• _What you will do_
Given the material below, return only the lines starting at the line with "detetar palabras clave." and ending at the line with "Debido al tiempo", exactly as they appear.

• _Records provided_

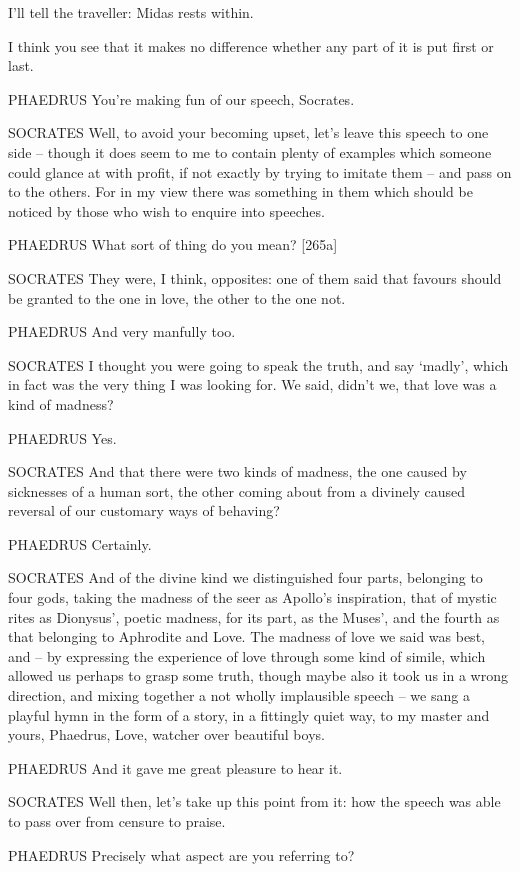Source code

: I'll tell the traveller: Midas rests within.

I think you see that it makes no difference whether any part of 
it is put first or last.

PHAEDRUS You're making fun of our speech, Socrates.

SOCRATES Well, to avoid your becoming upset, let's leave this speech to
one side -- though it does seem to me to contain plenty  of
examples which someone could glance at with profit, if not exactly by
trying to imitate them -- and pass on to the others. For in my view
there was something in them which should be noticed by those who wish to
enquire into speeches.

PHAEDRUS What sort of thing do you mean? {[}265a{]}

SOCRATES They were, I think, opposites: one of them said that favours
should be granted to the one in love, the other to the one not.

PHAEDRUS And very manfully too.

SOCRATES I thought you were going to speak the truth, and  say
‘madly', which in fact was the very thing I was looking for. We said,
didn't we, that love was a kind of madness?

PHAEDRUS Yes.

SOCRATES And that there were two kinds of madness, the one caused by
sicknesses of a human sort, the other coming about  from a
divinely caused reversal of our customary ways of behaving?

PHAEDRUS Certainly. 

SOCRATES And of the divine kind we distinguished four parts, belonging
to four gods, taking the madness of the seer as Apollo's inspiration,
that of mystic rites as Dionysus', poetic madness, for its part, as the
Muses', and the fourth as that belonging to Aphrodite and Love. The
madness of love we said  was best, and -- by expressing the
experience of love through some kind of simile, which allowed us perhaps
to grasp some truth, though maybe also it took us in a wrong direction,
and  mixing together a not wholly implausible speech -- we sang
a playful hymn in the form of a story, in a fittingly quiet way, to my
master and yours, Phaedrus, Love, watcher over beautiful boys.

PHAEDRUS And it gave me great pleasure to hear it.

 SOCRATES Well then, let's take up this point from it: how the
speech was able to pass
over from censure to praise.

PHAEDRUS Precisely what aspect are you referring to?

...

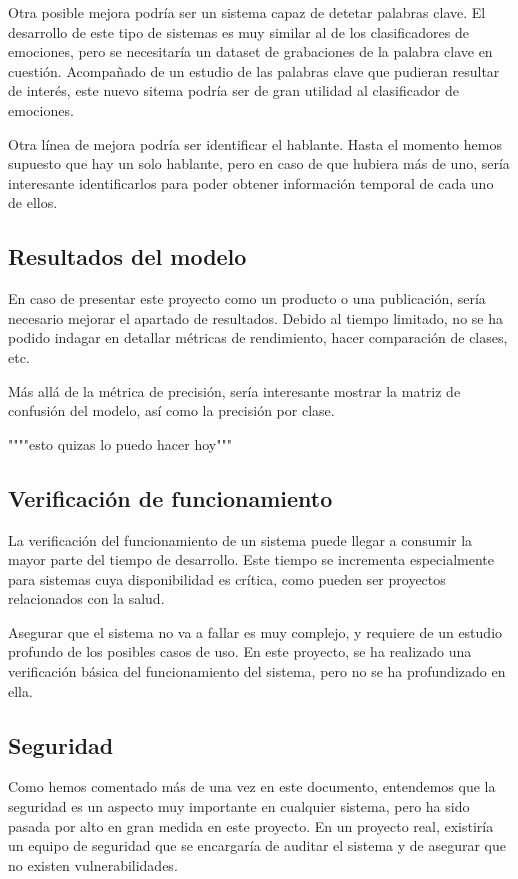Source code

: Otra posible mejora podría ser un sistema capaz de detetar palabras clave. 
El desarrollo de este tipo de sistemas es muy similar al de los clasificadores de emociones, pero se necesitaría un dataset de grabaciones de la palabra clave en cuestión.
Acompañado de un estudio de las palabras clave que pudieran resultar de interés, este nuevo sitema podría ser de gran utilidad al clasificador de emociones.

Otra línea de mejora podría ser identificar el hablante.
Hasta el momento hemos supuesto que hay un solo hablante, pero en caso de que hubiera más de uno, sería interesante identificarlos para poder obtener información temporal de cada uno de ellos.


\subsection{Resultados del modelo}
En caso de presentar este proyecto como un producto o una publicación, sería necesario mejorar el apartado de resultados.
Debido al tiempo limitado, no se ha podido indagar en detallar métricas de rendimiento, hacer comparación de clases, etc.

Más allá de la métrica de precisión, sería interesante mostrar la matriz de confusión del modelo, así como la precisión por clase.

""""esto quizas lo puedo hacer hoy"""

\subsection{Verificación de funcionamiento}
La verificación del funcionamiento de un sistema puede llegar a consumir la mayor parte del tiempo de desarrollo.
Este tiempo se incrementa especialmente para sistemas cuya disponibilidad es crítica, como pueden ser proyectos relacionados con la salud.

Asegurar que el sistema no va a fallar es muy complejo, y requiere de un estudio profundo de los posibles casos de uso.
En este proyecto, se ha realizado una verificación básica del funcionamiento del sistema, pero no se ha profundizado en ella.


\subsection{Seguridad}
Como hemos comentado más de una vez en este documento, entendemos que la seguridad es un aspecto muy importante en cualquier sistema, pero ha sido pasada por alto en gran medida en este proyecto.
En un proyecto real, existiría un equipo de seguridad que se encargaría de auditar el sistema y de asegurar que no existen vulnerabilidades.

• _Reply to the task_
: Otra posible mejora podría ser un sistema capaz de detetar palabras clave. 
El desarrollo de este tipo de sistemas es muy similar al de los clasificadores de emociones, pero se necesitaría un dataset de grabaciones de la palabra clave en cuestión.
Acompañado de un estudio de las palabras clave que pudieran resultar de interés, este nuevo sitema podría ser de gran utilidad al clasificador de emociones.

Otra línea de mejora podría ser identificar el hablante.
Hasta el momento hemos supuesto que hay un solo hablante, pero en caso de que hubiera más de uno, sería interesante identificarlos para poder obtener información temporal de cada uno de ellos.


\subsection{Resultados del modelo}
En caso de presentar este proyecto como un producto o una publicación, sería necesario mejorar el apartado de resultados.
Debido al tiempo limitado, no se ha podido indagar en detallar métricas de rendimiento, hacer comparación de clases, etc.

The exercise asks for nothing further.